Below are records; how many of their lines hold the string "podrá"? Reply with nothing but the number.
[[ ENTRIES SHOWN open ]]
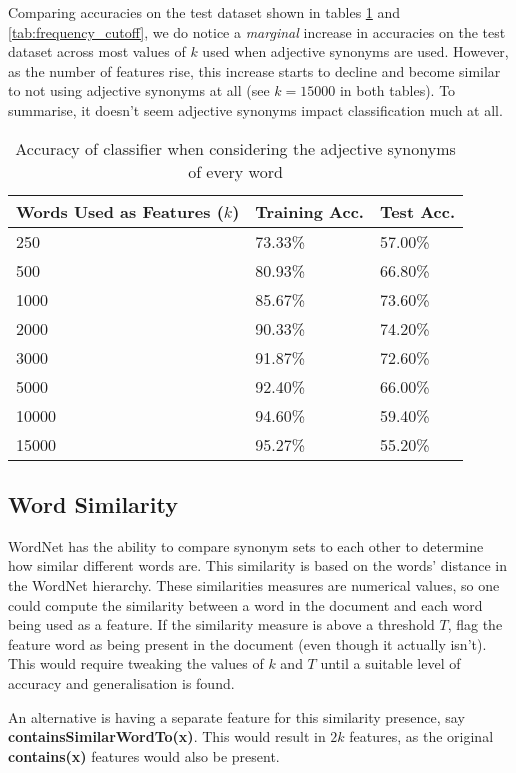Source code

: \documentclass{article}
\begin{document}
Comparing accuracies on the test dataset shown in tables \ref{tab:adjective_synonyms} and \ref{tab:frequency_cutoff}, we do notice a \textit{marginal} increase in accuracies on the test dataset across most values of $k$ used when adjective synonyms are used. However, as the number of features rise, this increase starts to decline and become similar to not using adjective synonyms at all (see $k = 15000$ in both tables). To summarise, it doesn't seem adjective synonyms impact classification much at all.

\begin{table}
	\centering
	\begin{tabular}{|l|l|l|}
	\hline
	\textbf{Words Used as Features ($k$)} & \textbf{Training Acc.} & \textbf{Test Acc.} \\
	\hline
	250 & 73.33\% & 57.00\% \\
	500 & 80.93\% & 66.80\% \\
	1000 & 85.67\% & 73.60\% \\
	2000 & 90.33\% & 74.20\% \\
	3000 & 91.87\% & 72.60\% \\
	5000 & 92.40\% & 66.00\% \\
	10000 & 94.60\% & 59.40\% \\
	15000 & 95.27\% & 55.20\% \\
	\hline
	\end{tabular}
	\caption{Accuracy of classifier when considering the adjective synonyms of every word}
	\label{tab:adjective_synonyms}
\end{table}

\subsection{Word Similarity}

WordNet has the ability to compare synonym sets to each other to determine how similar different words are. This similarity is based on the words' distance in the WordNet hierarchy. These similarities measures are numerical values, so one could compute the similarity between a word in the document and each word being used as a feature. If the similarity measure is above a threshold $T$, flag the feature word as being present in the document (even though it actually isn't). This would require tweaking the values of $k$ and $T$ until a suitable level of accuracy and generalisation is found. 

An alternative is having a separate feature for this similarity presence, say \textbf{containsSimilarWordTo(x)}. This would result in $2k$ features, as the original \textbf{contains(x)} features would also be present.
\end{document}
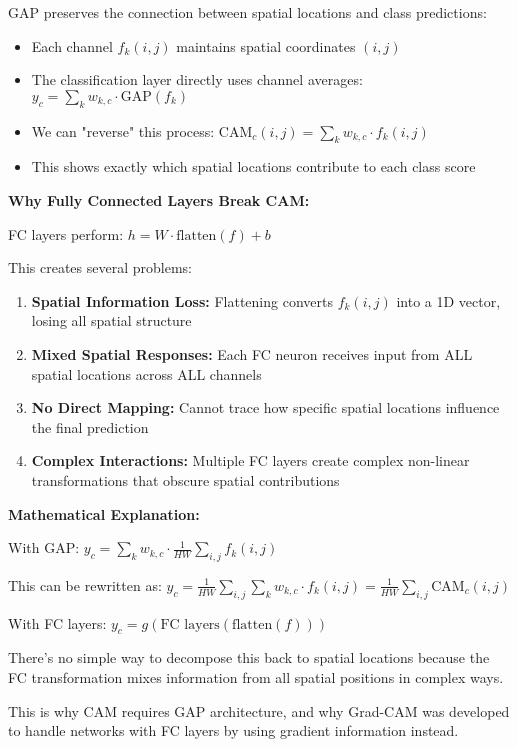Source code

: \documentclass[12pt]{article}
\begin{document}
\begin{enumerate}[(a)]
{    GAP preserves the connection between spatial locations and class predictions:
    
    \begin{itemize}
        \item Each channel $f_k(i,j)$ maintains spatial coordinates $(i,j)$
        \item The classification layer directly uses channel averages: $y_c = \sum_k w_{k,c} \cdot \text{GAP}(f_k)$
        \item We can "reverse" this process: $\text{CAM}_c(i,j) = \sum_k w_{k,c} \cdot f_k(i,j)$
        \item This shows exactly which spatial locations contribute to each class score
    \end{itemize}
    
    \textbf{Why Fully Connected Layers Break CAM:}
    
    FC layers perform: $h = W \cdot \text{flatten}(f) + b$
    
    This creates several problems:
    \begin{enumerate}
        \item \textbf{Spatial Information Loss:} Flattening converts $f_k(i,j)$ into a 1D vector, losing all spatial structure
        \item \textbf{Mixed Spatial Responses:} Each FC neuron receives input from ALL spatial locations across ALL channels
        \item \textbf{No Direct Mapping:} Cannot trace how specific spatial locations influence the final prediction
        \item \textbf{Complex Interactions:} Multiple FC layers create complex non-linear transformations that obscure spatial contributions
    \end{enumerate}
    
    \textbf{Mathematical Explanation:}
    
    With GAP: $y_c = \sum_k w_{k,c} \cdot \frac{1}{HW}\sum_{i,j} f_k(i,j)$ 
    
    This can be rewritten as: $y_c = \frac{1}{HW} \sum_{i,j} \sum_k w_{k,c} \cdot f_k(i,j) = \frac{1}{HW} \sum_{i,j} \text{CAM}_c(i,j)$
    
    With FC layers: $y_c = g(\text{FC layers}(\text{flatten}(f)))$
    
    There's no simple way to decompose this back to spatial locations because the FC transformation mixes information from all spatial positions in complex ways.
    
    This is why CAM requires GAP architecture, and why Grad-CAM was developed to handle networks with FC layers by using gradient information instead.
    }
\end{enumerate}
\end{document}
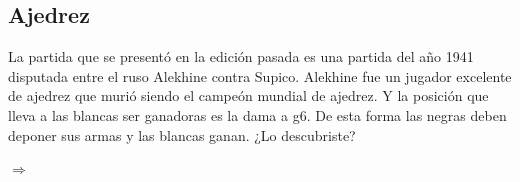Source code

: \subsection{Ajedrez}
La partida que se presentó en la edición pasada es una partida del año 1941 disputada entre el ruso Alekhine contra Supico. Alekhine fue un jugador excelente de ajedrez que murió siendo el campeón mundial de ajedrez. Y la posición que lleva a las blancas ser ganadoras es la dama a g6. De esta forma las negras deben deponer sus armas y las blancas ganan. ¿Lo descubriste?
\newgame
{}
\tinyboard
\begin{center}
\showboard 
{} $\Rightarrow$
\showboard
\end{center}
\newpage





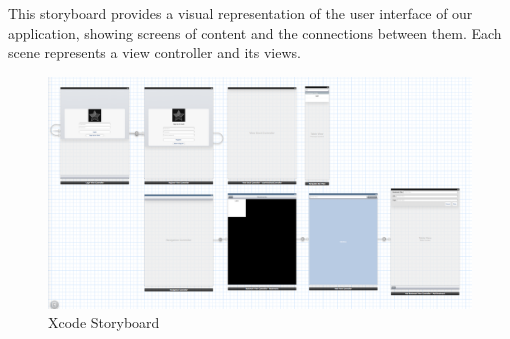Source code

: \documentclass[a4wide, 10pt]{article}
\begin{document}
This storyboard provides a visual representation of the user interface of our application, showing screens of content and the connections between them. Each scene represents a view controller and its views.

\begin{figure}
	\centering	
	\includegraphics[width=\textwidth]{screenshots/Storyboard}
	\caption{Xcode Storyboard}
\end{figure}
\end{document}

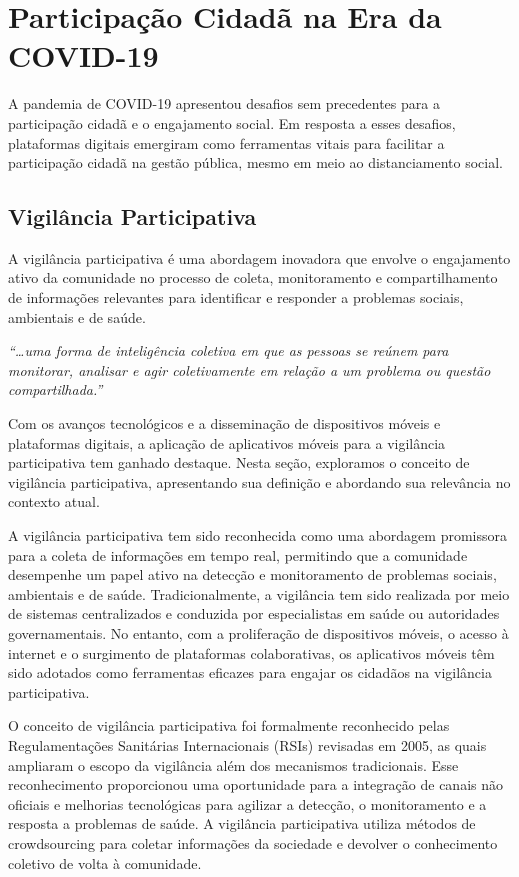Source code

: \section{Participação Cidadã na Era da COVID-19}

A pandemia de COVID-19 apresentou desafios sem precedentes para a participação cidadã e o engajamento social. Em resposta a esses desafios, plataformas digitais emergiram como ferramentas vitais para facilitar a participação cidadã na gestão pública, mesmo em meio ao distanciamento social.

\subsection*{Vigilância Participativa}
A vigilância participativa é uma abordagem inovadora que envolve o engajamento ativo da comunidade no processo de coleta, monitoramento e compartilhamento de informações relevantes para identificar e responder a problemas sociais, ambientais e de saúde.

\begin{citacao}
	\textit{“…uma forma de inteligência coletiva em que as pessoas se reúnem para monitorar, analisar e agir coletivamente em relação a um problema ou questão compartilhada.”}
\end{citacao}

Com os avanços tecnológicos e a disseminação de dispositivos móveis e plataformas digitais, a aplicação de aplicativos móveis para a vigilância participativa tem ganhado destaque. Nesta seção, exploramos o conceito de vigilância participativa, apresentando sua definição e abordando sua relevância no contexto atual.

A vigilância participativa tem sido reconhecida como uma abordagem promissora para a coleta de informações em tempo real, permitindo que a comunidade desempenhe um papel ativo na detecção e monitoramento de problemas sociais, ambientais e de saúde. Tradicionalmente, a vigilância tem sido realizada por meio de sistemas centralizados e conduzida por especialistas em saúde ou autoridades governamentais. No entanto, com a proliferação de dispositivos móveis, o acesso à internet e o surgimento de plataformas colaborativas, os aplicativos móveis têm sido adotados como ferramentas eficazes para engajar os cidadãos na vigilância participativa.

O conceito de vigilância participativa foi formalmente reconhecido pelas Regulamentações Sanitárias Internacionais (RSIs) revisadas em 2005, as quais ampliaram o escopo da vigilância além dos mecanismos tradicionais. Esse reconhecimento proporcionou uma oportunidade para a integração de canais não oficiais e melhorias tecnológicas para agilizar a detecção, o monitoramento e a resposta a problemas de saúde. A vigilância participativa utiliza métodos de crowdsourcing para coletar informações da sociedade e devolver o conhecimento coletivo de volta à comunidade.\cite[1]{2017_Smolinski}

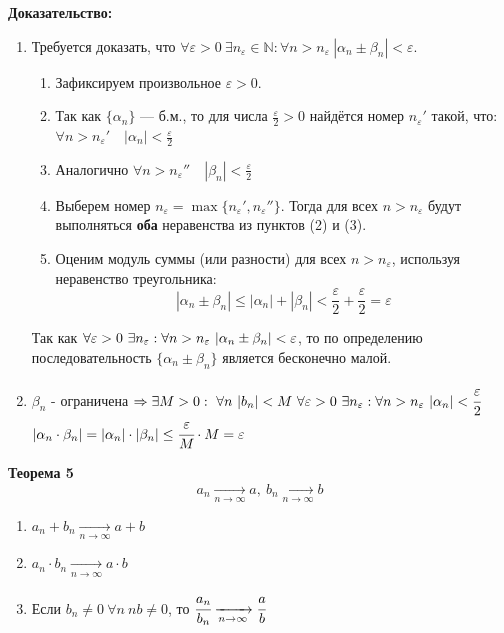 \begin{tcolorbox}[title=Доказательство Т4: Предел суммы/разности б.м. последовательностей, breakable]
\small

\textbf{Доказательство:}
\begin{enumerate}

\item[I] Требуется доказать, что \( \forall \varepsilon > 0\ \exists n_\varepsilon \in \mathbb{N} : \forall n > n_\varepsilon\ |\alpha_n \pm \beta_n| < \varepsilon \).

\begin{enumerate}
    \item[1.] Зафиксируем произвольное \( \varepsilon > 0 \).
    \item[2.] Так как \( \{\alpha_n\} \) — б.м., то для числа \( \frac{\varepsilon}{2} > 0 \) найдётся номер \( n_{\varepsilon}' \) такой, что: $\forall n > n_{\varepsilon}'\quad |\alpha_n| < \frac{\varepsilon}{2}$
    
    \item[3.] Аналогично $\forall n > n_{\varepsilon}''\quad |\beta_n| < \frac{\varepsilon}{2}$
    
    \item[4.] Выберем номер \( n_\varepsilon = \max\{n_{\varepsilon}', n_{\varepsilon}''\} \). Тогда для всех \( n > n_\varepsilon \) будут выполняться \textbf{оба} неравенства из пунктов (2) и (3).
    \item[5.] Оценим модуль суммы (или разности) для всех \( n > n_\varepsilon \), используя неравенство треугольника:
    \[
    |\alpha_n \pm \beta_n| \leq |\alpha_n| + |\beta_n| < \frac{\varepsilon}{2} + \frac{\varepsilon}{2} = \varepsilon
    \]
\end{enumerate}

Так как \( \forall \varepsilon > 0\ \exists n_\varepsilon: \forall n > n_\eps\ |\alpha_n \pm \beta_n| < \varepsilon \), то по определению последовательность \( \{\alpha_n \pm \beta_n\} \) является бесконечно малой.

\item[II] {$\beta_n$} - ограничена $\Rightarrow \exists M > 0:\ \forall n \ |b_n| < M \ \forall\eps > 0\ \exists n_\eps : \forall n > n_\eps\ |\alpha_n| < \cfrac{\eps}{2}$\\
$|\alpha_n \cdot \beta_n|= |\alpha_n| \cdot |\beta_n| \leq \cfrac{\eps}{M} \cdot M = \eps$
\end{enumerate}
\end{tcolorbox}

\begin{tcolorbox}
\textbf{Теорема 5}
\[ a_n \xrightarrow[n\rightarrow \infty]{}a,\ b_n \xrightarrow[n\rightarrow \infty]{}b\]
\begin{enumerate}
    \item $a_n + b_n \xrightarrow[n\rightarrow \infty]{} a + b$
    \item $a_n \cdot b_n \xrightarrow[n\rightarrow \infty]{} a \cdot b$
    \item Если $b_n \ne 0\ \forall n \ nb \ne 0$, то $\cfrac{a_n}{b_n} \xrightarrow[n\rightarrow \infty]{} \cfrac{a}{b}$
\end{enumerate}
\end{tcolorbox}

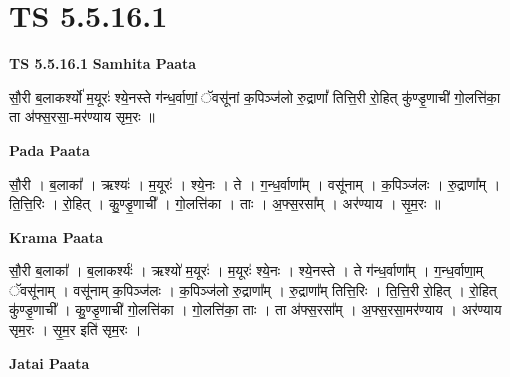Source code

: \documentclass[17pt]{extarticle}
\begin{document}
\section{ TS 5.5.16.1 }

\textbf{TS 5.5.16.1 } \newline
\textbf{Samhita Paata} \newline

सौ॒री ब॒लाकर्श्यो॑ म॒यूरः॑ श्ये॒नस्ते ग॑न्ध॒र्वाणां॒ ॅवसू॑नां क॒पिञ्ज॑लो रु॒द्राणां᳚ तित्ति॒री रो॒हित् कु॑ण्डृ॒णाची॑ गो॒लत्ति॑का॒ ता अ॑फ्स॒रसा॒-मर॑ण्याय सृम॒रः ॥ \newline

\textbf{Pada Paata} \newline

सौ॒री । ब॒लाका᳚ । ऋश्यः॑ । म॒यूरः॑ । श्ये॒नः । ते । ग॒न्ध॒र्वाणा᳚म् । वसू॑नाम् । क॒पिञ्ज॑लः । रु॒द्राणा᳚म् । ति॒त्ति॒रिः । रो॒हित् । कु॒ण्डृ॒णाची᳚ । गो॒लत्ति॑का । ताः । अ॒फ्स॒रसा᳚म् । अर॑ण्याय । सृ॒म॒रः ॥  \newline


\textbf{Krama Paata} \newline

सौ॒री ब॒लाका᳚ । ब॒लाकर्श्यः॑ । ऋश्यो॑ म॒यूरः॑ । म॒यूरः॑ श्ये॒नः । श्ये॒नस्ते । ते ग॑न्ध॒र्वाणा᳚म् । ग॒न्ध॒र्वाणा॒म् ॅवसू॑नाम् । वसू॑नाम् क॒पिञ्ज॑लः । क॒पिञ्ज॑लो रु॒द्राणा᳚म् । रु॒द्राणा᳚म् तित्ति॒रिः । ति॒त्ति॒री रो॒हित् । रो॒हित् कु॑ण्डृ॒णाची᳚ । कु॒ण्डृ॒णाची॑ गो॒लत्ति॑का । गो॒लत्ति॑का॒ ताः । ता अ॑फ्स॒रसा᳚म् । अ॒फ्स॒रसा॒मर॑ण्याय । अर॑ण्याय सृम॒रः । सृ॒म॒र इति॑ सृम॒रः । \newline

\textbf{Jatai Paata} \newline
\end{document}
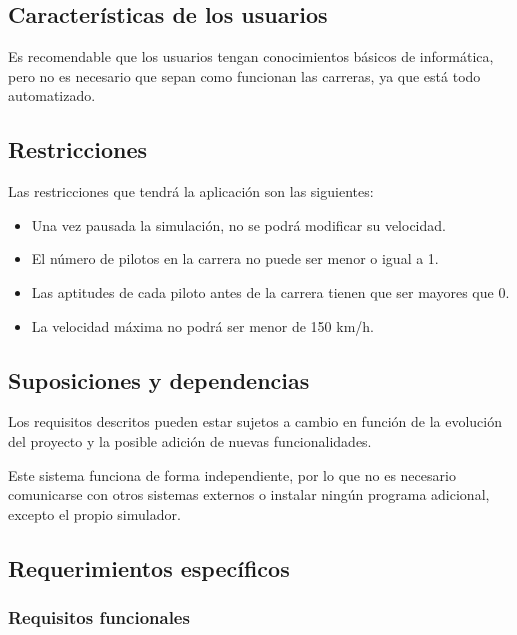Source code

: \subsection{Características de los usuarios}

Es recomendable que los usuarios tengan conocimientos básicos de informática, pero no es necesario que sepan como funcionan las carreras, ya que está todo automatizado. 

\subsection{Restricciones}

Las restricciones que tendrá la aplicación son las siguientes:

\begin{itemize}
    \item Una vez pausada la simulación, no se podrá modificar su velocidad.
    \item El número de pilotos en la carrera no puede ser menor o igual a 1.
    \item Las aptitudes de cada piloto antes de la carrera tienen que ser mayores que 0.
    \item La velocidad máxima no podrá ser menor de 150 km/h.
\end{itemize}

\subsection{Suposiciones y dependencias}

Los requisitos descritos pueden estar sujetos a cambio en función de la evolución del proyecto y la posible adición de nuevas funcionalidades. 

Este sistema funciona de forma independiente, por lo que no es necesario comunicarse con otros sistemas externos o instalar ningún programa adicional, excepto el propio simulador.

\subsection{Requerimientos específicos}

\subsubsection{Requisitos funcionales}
[[ ENTRIES SHOWN closed ]]
**WRITTEN ANSWER:** 2